↓↓↓
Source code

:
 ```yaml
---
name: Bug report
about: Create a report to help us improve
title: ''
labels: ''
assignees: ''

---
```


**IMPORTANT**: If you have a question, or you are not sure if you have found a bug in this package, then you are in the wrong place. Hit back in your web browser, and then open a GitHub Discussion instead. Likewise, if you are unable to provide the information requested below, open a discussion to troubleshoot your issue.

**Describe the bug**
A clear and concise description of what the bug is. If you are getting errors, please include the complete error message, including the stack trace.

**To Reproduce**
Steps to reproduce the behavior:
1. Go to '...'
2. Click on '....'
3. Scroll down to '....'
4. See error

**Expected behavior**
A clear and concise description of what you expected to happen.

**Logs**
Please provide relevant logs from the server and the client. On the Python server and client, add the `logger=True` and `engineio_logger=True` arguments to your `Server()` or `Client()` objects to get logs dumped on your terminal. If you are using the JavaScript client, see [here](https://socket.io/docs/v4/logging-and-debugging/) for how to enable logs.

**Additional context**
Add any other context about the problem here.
↑↑↑
What you should do:
Each line of the records above must be copied exactly.

Exercise answer:
Source code

:
 ```yaml
---
name: Bug report
about: Create a report to help us improve
title: ''
labels: ''
assignees: ''

---
```


**IMPORTANT**: If you have a question, or you are not sure if you have found a bug in this package, then you are in the wrong place. Hit back in your web browser, and then open a GitHub Discussion instead. Likewise, if you are unable to provide the information requested below, open a discussion to troubleshoot your issue.

**Describe the bug**
A clear and concise description of what the bug is. If you are getting errors, please include the complete error message, including the stack trace.

**To Reproduce**
Steps to reproduce the behavior:
1. Go to '...'
2. Click on '....'
3. Scroll down to '....'
4. See error

**Expected behavior**
A clear and concise description of what you expected to happen.

**Logs**
Please provide relevant logs from the server and the client. On the Python server and client, add the `logger=True` and `engineio_logger=True` arguments to your `Server()` or `Client()` objects to get logs dumped on your terminal. If you are using the JavaScript client, see [here](https://socket.io/docs/v4/logging-and-debugging/) for how to enable logs.

**Additional context**
Add any other context about the problem here.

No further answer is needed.